Foreclosure Mills move to Quash Subpoenas served upon them

Foreclosure Mills move to Quash Subpoenas served upon them


Today an article was released about the the foreclosure mills moving forward to quash the subpoenas served upon them by the Florida Attorney General. In this article there was a tad bit of heresay going on…

One of the firms is represented by WPB attorney Gerry Richman:

The subpoena has had a chilling effect on clients and has led to defense lawyers citing the investigation in motions to have the Shapiro firm disqualified from cases. One judge, according to the petition, has said in open court he will deny all summary judgment motions filed by the law firms named by the attorney general based solely on the existence of the investigation.

In an interview, attorney Gerald Richman, who is representing the Shapiro firm, said he did not know who the judge is. He denied the Shapiro firm falsified any documents.

“One of our concerns is the broad brush,” he said. “We are not in the category with David Stern, we are not in the category with any other law firm. Hopefully we will not lose clients. We’re doing whatever we can to fight back.”

Ok, well how can anyone make such a statement without clarifying who the judge is? This is clear speculation!

The Attorney General’s office is fighting back stating the facts…
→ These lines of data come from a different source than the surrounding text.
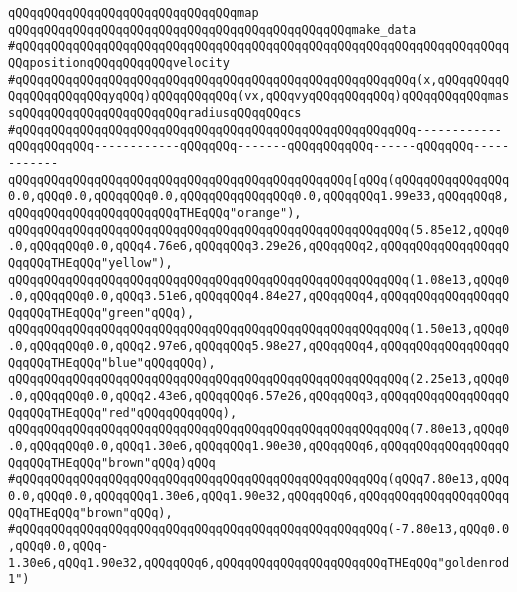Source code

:\verb|qQQqqQQqqQQqqQQqqQQqqQQqqQQqqQQqmap|\newline
\verb|qQQqqQQqqQQqqQQqqQQqqQQqqQQqqQQqqQQqqQQqqQQqqQQqmake_data|\newline
\verb|#qQQqqQQqqQQqqQQqqQQqqQQqqQQqqQQqqQQqqQQqqQQqqQQqqQQqqQQqqQQqqQQqqQQqqQQqpositionqQQqqQQqqQQqvelocity|\newline
\verb|#qQQqqQQqqQQqqQQqqQQqqQQqqQQqqQQqqQQqqQQqqQQqqQQqqQQqqQQq(x,qQQqqQQqqQQqqQQqqQQqqQQqyqQQq)qQQqqQQqqQQq(vx,qQQqvyqQQqqQQqqQQq)qQQqqQQqqQQqmassqQQqqQQqqQQqqQQqqQQqqQQqradiusqQQqqQQqcs|\newline
\verb|#qQQqqQQqqQQqqQQqqQQqqQQqqQQqqQQqqQQqqQQqqQQqqQQqqQQqqQQq------------qQQqqQQqqQQq------------qQQqqQQq-------qQQqqQQqqQQq------qQQqqQQq------------|\newline
\verb|qQQqqQQqqQQqqQQqqQQqqQQqqQQqqQQqqQQqqQQqqQQqqQQq[qQQq(qQQqqQQqqQQqqQQq0.0,qQQq0.0,qQQqqQQq0.0,qQQqqQQqqQQqqQQq0.0,qQQqqQQq1.99e33,qQQqqQQq8,qQQqqQQqqQQqqQQqqQQqqQQqTHEqQQq"orange"),|\newline
\verb|qQQqqQQqqQQqqQQqqQQqqQQqqQQqqQQqqQQqqQQqqQQqqQQqqQQqqQQq(5.85e12,qQQq0.0,qQQqqQQq0.0,qQQq4.76e6,qQQqqQQq3.29e26,qQQqqQQq2,qQQqqQQqqQQqqQQqqQQqqQQqTHEqQQq"yellow"),|\newline
\verb|qQQqqQQqqQQqqQQqqQQqqQQqqQQqqQQqqQQqqQQqqQQqqQQqqQQqqQQq(1.08e13,qQQq0.0,qQQqqQQq0.0,qQQq3.51e6,qQQqqQQq4.84e27,qQQqqQQq4,qQQqqQQqqQQqqQQqqQQqqQQqTHEqQQq"green"qQQq),|\newline
\verb|qQQqqQQqqQQqqQQqqQQqqQQqqQQqqQQqqQQqqQQqqQQqqQQqqQQqqQQq(1.50e13,qQQq0.0,qQQqqQQq0.0,qQQq2.97e6,qQQqqQQq5.98e27,qQQqqQQq4,qQQqqQQqqQQqqQQqqQQqqQQqTHEqQQq"blue"qQQqqQQq),|\newline
\verb|qQQqqQQqqQQqqQQqqQQqqQQqqQQqqQQqqQQqqQQqqQQqqQQqqQQqqQQq(2.25e13,qQQq0.0,qQQqqQQq0.0,qQQq2.43e6,qQQqqQQq6.57e26,qQQqqQQq3,qQQqqQQqqQQqqQQqqQQqqQQqTHEqQQq"red"qQQqqQQqqQQq),|\newline
\verb|qQQqqQQqqQQqqQQqqQQqqQQqqQQqqQQqqQQqqQQqqQQqqQQqqQQqqQQq(7.80e13,qQQq0.0,qQQqqQQq0.0,qQQq1.30e6,qQQqqQQq1.90e30,qQQqqQQq6,qQQqqQQqqQQqqQQqqQQqqQQqTHEqQQq"brown"qQQq)qQQq|\newline
\newline
\verb|#qQQqqQQqqQQqqQQqqQQqqQQqqQQqqQQqqQQqqQQqqQQqqQQqqQQq(qQQq7.80e13,qQQq0.0,qQQq0.0,qQQqqQQq1.30e6,qQQq1.90e32,qQQqqQQq6,qQQqqQQqqQQqqQQqqQQqqQQqTHEqQQq"brown"qQQq),|\newline
\verb|#qQQqqQQqqQQqqQQqqQQqqQQqqQQqqQQqqQQqqQQqqQQqqQQqqQQq(-7.80e13,qQQq0.0,qQQq0.0,qQQq-1.30e6,qQQq1.90e32,qQQqqQQq6,qQQqqQQqqQQqqQQqqQQqqQQqTHEqQQq"goldenrod1")|\newline

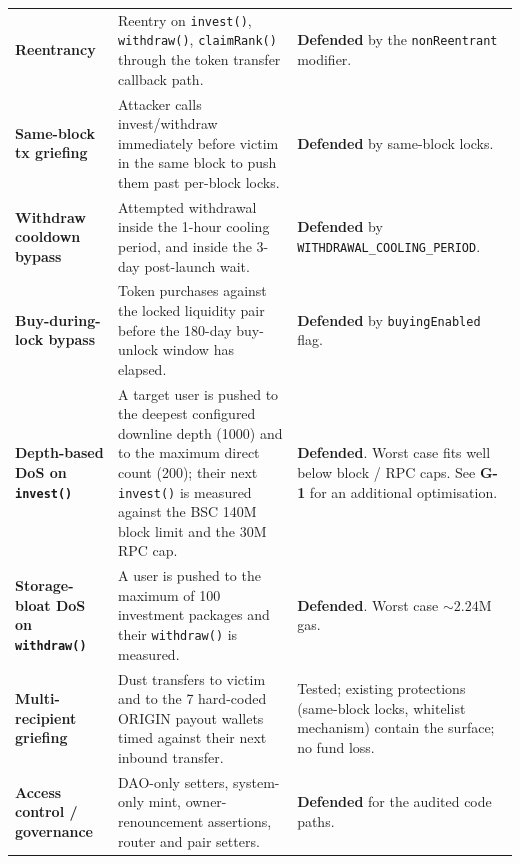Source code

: \documentclass[11pt,a4paper]{article}
\begin{document}
\begin{center}
\begin{longtable}{>{\bfseries}p{4.8cm} p{6.1cm} p{3.5cm}}
Reentrancy
  & Reentry on \texttt{invest()}, \texttt{withdraw()}, \texttt{claimRank()}
    through the token transfer callback path.
  & \textcolor{passgreen}{\textbf{Defended}} by the \texttt{nonReentrant}
    modifier. \\

Same-block tx griefing
  & Attacker calls invest/withdraw immediately before victim in the same
    block to push them past per-block locks.
  & \textcolor{passgreen}{\textbf{Defended}} by same-block locks. \\

Withdraw cooldown bypass
  & Attempted withdrawal inside the 1-hour cooling period, and inside the
    3-day post-launch wait.
  & \textcolor{passgreen}{\textbf{Defended}} by
    \texttt{WITHDRAWAL\_COOLING\_PERIOD}. \\

Buy-during-lock bypass
  & Token purchases against the locked liquidity pair before the
    180-day buy-unlock window has elapsed.
  & \textcolor{passgreen}{\textbf{Defended}} by \texttt{buyingEnabled} flag. \\

Depth-based DoS on \texttt{invest()}
  & A target user is pushed to the deepest configured downline depth
    (1000) and to the maximum direct count (200); their next
    \texttt{invest()} is measured against the BSC 140M block limit and
    the 30M RPC cap.
  & \textcolor{passgreen}{\textbf{Defended}.} Worst case fits well below
    block / RPC caps. See \textbf{G-1} for an additional optimisation. \\

Storage-bloat DoS on \texttt{withdraw()}
  & A user is pushed to the maximum of 100 investment packages and their
    \texttt{withdraw()} is measured.
  & \textcolor{passgreen}{\textbf{Defended}.} Worst case ${\sim}2.24$M gas. \\

Multi-recipient griefing
  & Dust transfers to victim and to the 7 hard-coded ORIGIN payout wallets
    timed against their next inbound transfer.
  & Tested; existing protections (same-block locks, whitelist mechanism)
    contain the surface; no fund loss. \\

Access control / governance
  & DAO-only setters, system-only mint, owner-renouncement assertions,
    router and pair setters.
  & \textcolor{passgreen}{\textbf{Defended}} for the audited code paths. \\

\bottomrule
\end{longtable}
\end{center}
\end{document}
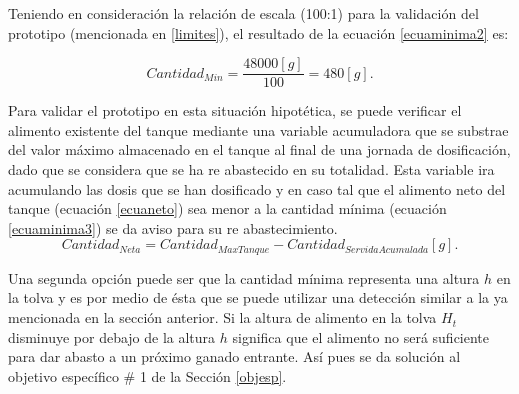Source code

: Teniendo en consideración la relación de escala (100:1) para la validación del prototipo (mencionada en \ref{limites}), el resultado de la ecuación \ref{ecuaminima2} es:

\begin{equation}
    Cantidad_{Min} = \frac{48000[g]}{100} = 480[g]. \label{ecuaminima3}
\end{equation}


Para validar el prototipo en esta situación hipotética, se puede verificar el alimento existente del tanque mediante una variable acumuladora que se substrae del valor máximo almacenado en el tanque al final de una jornada de dosificación, dado que se considera que se ha re abastecido en su totalidad. Esta variable ira acumulando las dosis que se han dosificado y en caso tal que el alimento neto del tanque (ecuación \ref{ecuaneto}) sea menor a la cantidad mínima (ecuación \ref{ecuaminima3}) se da aviso para su re abastecimiento.\\

\vspace{-25}
\begin{equation}
    Cantidad_{Neta} = Cantidad_{Max Tanque} - Cantidad_{Servida Acumulada}[g] .  \label{ecuaneto}
\end{equation}

Una segunda opción puede ser que la cantidad mínima representa una altura $h$ en la tolva y es por medio de ésta que se puede utilizar una detección similar a la ya mencionada en la sección anterior. Si la altura de alimento en la tolva $H_t$ disminuye por debajo de la altura $h$ significa que el alimento no será suficiente para dar abasto a un próximo ganado entrante. Así pues se da solución al objetivo específico \# 1 de la Sección \ref{objesp}.\\


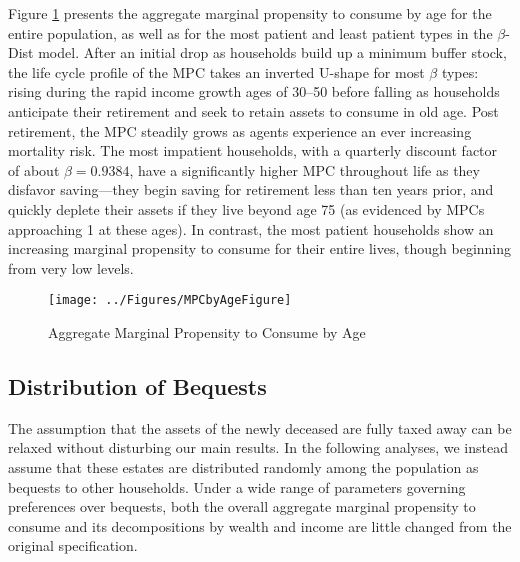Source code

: \documentclass{econtex}\usepackage{graphicx} \usepackage{hyperref} \usepackage{ushort}
\newcommand{\Discount}{\ensuremath{\beta}}
\begin{document}
Figure \ref{fig:MPCbyAge} presents the aggregate marginal propensity to consume by age for the entire population, as well as for the most patient and least patient types in the $\Discount$-Dist model.  After an initial drop as households build up a minimum buffer stock, the life cycle profile of the MPC takes an inverted U-shape for most $\Discount$ types: rising during the rapid income growth ages of 30--50 before falling as households anticipate their retirement and seek to retain assets to consume in old age.  Post retirement, the MPC steadily grows as agents experience an ever increasing mortality risk.  The most impatient households, with a quarterly discount factor of about $\beta = 0.9384$, have a significantly higher MPC throughout life as they disfavor saving---they begin saving for retirement less than ten years prior, and quickly deplete their assets if they live beyond age 75 (as evidenced by MPCs approaching 1 at these ages).  In contrast, the most patient households show an increasing marginal propensity to consume for their entire lives, though beginning from very low levels.

\begin{figure}
\caption{Aggregate Marginal Propensity to Consume by Age}
\label{fig:MPCbyAge}
\begin{center}
\texttt{[image: ../Figures/MPCbyAgeFigure]}
\end{center}
\end{figure}

\subsection{Distribution of Bequests}

The assumption that the assets of the newly deceased are fully taxed away can be relaxed without disturbing our main results.  In the following analyses, we instead assume that these estates are distributed randomly among the population as bequests to other households.  Under a wide range of parameters governing preferences over bequests, both the overall aggregate marginal propensity to consume and its decompositions by wealth and income are little changed from the original specification.
\end{document}

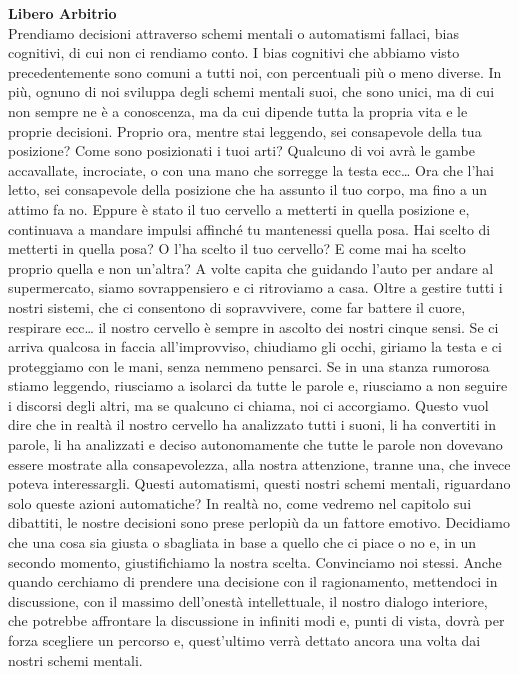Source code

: \documentclass[12pt]{book} %
\begin{document}
\noindent \textbf{\large Libero Arbitrio} \\
Prendiamo decisioni attraverso schemi mentali o automatismi fallaci, bias cognitivi, di cui non ci rendiamo conto. I
bias cognitivi che abbiamo visto precedentemente sono comuni a tutti noi, con percentuali più o meno diverse. In più,
ognuno di noi sviluppa degli schemi mentali suoi, che sono unici, ma di cui non sempre ne è a conoscenza, ma da cui
dipende tutta la propria vita e le proprie decisioni. Proprio ora, mentre stai leggendo, sei consapevole della tua
posizione? Come sono posizionati i tuoi arti? Qualcuno di voi avrà le gambe accavallate, incrociate, o con una mano che
sorregge la testa ecc… Ora che l'hai letto, sei consapevole della posizione che ha assunto il tuo
corpo, ma fino a un attimo fa no. Eppure è stato il tuo cervello a metterti in quella posizione e, continuava a mandare
impulsi affinché tu mantenessi quella posa. Hai scelto di metterti in quella posa? O l'ha scelto
il tuo cervello? E come mai ha scelto proprio quella e non un'altra? A volte capita che guidando
l'auto per andare al supermercato, siamo sovrappensiero e ci ritroviamo a casa. Oltre a gestire
tutti i nostri sistemi, che ci consentono di sopravvivere, come far battere il cuore, respirare ecc… il nostro cervello
è sempre in ascolto dei nostri cinque sensi. Se ci arriva qualcosa in faccia all'improvviso,
chiudiamo gli occhi, giriamo la testa e ci proteggiamo con le mani, senza nemmeno pensarci. Se in una stanza rumorosa
stiamo leggendo, riusciamo a isolarci da tutte le parole e, riusciamo a non seguire i discorsi degli altri, ma se
qualcuno ci chiama, noi ci accorgiamo. Questo vuol dire che in realtà il nostro cervello ha analizzato tutti i suoni,
li ha convertiti in parole, li ha analizzati e deciso autonomamente che tutte le parole non dovevano essere mostrate
alla consapevolezza, alla nostra attenzione, tranne una, che invece poteva interessargli. Questi automatismi, questi
nostri schemi mentali, riguardano solo queste azioni automatiche? In realtà no, come vedremo nel capitolo sui
dibattiti, le nostre decisioni sono prese perlopiù da un fattore emotivo. Decidiamo che una cosa sia giusta o sbagliata
in base a quello che ci piace o no e, in un secondo momento, giustifichiamo la nostra scelta. Convinciamo noi stessi.
Anche quando cerchiamo di prendere una decisione con il ragionamento, mettendoci in discussione, con il massimo
dell'onestà intellettuale, il nostro dialogo interiore, che potrebbe affrontare la discussione in
infiniti modi e, punti di vista, dovrà per forza scegliere un percorso e, quest'ultimo verrà
dettato ancora una volta dai nostri schemi mentali. 
\end{document}
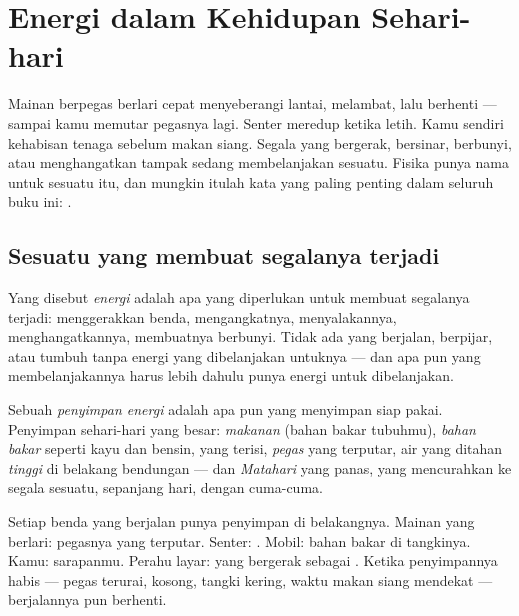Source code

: \chapter{Energi dalam Kehidupan Sehari-hari}\label{ch:g5:everyday-energy}

Mainan berpegas berlari cepat menyeberangi lantai, melambat, lalu
berhenti --- sampai kamu memutar pegasnya lagi. Senter meredup ketika
 letih. Kamu sendiri kehabisan tenaga sebelum makan siang.
Segala yang bergerak, bersinar, berbunyi, atau menghangatkan tampak
sedang membelanjakan sesuatu. Fisika punya nama untuk sesuatu itu, dan
mungkin itulah kata yang paling penting dalam seluruh buku ini:
.

\section{Sesuatu yang membuat segalanya terjadi}

\begin{definition}[Energi]\label{def:g5:everyday-energy:energy}
Yang disebut \emph{energi} adalah apa yang diperlukan
untuk membuat segalanya terjadi: menggerakkan benda, mengangkatnya,
menyalakannya, menghangatkannya, membuatnya berbunyi. Tidak ada yang
berjalan, berpijar, atau tumbuh tanpa energi yang dibelanjakan
untuknya --- dan apa pun yang membelanjakannya harus lebih dahulu
punya energi untuk dibelanjakan.
\end{definition}

\begin{definition}\label{def:g5:everyday-energy:store}
Sebuah \emph{penyimpan energi} adalah apa pun
yang menyimpan  siap pakai. Penyimpan sehari-hari yang besar:
\emph{makanan} (bahan bakar tubuhmu), \emph{bahan bakar} seperti kayu
dan bensin, \emph{} yang terisi, \emph{pegas} yang terputar,
air yang ditahan \emph{tinggi} di belakang bendungan --- dan
\emph{Matahari} yang panas, yang mencurahkan  ke segala sesuatu,
sepanjang hari, dengan cuma-cuma.
\end{definition}

\begin{example}\label{ex:g5:everyday-energy:spot}
Setiap benda yang berjalan punya penyimpan di belakangnya. Mainan yang
berlari: pegasnya yang terputar. Senter: . Mobil: bahan
bakar di tangkinya. Kamu: sarapanmu. Perahu layar:  yang bergerak
sebagai . Ketika penyimpannya habis --- pegas terurai, 
kosong, tangki kering, waktu makan siang mendekat --- berjalannya pun
berhenti.
\end{example}

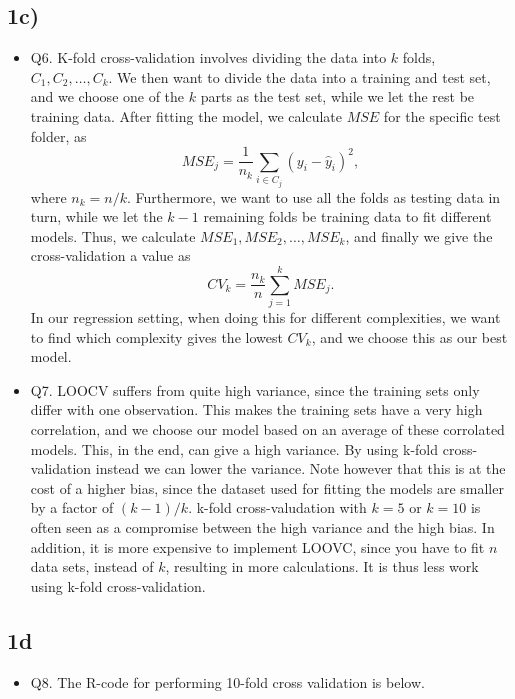 \documentclass[]{article}
\providecommand{\tightlist}{%
  \setlength{\itemsep}{0pt}\setlength{\parskip}{0pt}}
\begin{document}
\subsection{1c)}\label{c}

\begin{itemize}
\item
  Q6. K-fold cross-validation involves dividing the data into \(k\)
  folds, \(C_1, C_2, \dots, C_k\). We then want to divide the data into
  a training and test set, and we choose one of the \(k\) parts as the
  test set, while we let the rest be training data. After fitting the
  model, we calculate \(MSE\) for the specific test folder, as
  \[MSE_j=\frac{1}{n_k}\sum_{i \in C_j}(y_i-\hat y_i)^2,\] where
  \(n_k=n/k\). Furthermore, we want to use all the folds as testing data
  in turn, while we let the \(k-1\) remaining folds be training data to
  fit different models. Thus, we calculate
  \(MSE_1, MSE_2,\dots, MSE_k\), and finally we give the
  cross-validation a value as \[CV_k=\frac{n_k}{n}\sum_{j=1}^k MSE_j.\]
  In our regression setting, when doing this for different complexities,
  we want to find which complexity gives the lowest \(CV_k\), and we
  choose this as our best model.
\item
  Q7. LOOCV suffers from quite high variance, since the training sets
  only differ with one observation. This makes the training sets have a
  very high correlation, and we choose our model based on an average of
  these corrolated models. This, in the end, can give a high variance.
  By using k-fold cross-validation instead we can lower the variance.
  Note however that this is at the cost of a higher bias, since the
  dataset used for fitting the models are smaller by a factor of
  \((k-1)/k\). k-fold cross-valudation with \(k=5\) or \(k=10\) is often
  seen as a compromise between the high variance and the high bias. In
  addition, it is more expensive to implement LOOVC, since you have to
  fit \(n\) data sets, instead of \(k\), resulting in more calculations.
  It is thus less work using k-fold cross-validation.
\end{itemize}

\subsection{1d}\label{d}

\begin{itemize}
\tightlist
\item
  Q8. The R-code for performing 10-fold cross validation is below.
\end{itemize}
\end{document}
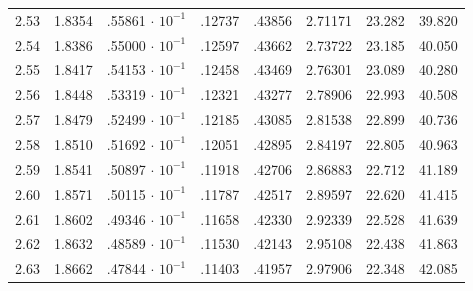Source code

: \begin{minipage}{0.435\textwidth}
{\begin{tabular}{c|c|c|c|c|c|c|c}
        2.53 & 1.8354 & .55861$\,\cdot\,10^{-1}$ & .12737 & .43856 & 2.71171 & 23.282 & 39.820 \\
        2.54 & 1.8386 & .55000$\,\cdot\,10^{-1}$ & .12597 & .43662 & 2.73722 & 23.185 & 40.050 \\
        2.55 & 1.8417 & .54153$\,\cdot\,10^{-1}$ & .12458 & .43469 & 2.76301 & 23.089 & 40.280 \\
        2.56 & 1.8448 & .53319$\,\cdot\,10^{-1}$ & .12321 & .43277 & 2.78906 & 22.993 & 40.508 \\
        2.57 & 1.8479 & .52499$\,\cdot\,10^{-1}$ & .12185 & .43085 & 2.81538 & 22.899 & 40.736 \\
        2.58 & 1.8510 & .51692$\,\cdot\,10^{-1}$ & .12051 & .42895 & 2.84197 & 22.805 & 40.963 \\
        2.59 & 1.8541 & .50897$\,\cdot\,10^{-1}$ & .11918 & .42706 & 2.86883 & 22.712 & 41.189 \\
        2.60 & 1.8571 & .50115$\,\cdot\,10^{-1}$ & .11787 & .42517 & 2.89597 & 22.620 & 41.415 \\
        2.61 & 1.8602 & .49346$\,\cdot\,10^{-1}$ & .11658 & .42330 & 2.92339 & 22.528 & 41.639 \\
        2.62 & 1.8632 & .48589$\,\cdot\,10^{-1}$ & .11530 & .42143 & 2.95108 & 22.438 & 41.863 \\
        2.63 & 1.8662 & .47844$\,\cdot\,10^{-1}$ & .11403 & .41957 & 2.97906 & 22.348 & 42.085
    \end{tabular}
    }
\end{minipage}%
\vline
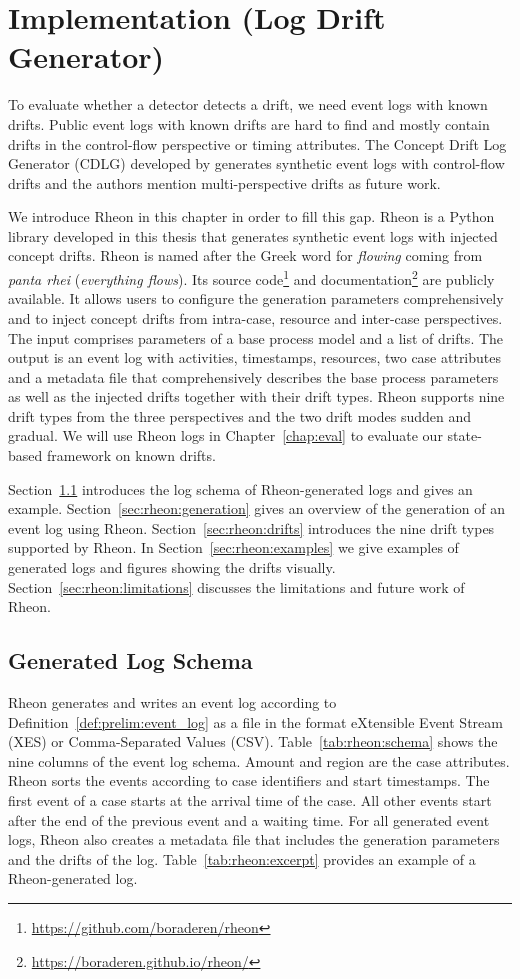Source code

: \chapter{Implementation (Log Drift Generator)}
\label{chap:rheon}

To evaluate whether a detector detects a drift, we need event logs with known drifts. Public event logs with known drifts are hard to find and mostly contain drifts in the control-flow perspective or timing attributes. The Concept Drift Log Generator (CDLG) developed by \textcite{grimm2022cdlg} generates synthetic event logs with control-flow drifts and the authors mention multi-perspective drifts as future work.

We introduce Rheon in this chapter in order to fill this gap. Rheon is a Python library developed in this thesis that generates synthetic event logs with injected concept drifts. Rheon is named after the Greek word for \emph{flowing} coming from \emph{panta rhei} (\emph{everything flows}). Its source code\footnote{\url{https://github.com/boraderen/rheon}} and documentation\footnote{\url{https://boraderen.github.io/rheon/}} are publicly available. It allows users to configure the generation parameters comprehensively and to inject concept drifts from intra-case, resource and inter-case perspectives. The input comprises parameters of a base process model and a list of drifts. The output is an event log with activities, timestamps, resources, two case attributes and a metadata file that comprehensively describes the base process parameters as well as the injected drifts together with their drift types. Rheon supports nine drift types from the three perspectives and the two drift modes sudden and gradual. We will use Rheon logs in Chapter~\ref{chap:eval} to evaluate our state-based framework on known drifts.

Section~\ref{sec:rheon:schema} introduces the log schema of Rheon-generated logs and gives an example. Section~\ref{sec:rheon:generation} gives an overview of the generation of an event log using Rheon. Section~\ref{sec:rheon:drifts} introduces the nine drift types supported by Rheon. In Section~\ref{sec:rheon:examples} we give examples of generated logs and figures showing the drifts visually. Section~\ref{sec:rheon:limitations} discusses the limitations and future work of Rheon.


\section{Generated Log Schema}
\label{sec:rheon:schema}
Rheon generates and writes an event log according to Definition~\ref{def:prelim:event_log} as a file in the format eXtensible Event Stream (XES) or Comma-Separated Values (CSV). Table~\ref{tab:rheon:schema} shows the nine columns of the event log schema. Amount and region are the case attributes. Rheon sorts the events according to case identifiers and start timestamps. The first event of a case starts at the arrival time of the case. All other events start after the end of the previous event and a waiting time. For all generated event logs, Rheon also creates a metadata file that includes the generation parameters and the drifts of the log. Table~\ref{tab:rheon:excerpt} provides an example of a Rheon-generated log.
McCollum spokeswoman Sandi Copes responded, “our office is responsible for protecting consumers year-round, and this investigation has been ongoing for some time.”

Last is information requesting from David J. Stern regarding the subpoena from the AG…

“This request would include entities that have nothing to do with the Law Firm’s legal practice, e.g., if David J. Stern owns a piece of real estate in an entity or he has trusts set up for his family,” according to the petition filed by Stern’s attorney, Jeffrey Tew of Miami. “This request should be narrowed to include entities that have a connection with his legal practice.”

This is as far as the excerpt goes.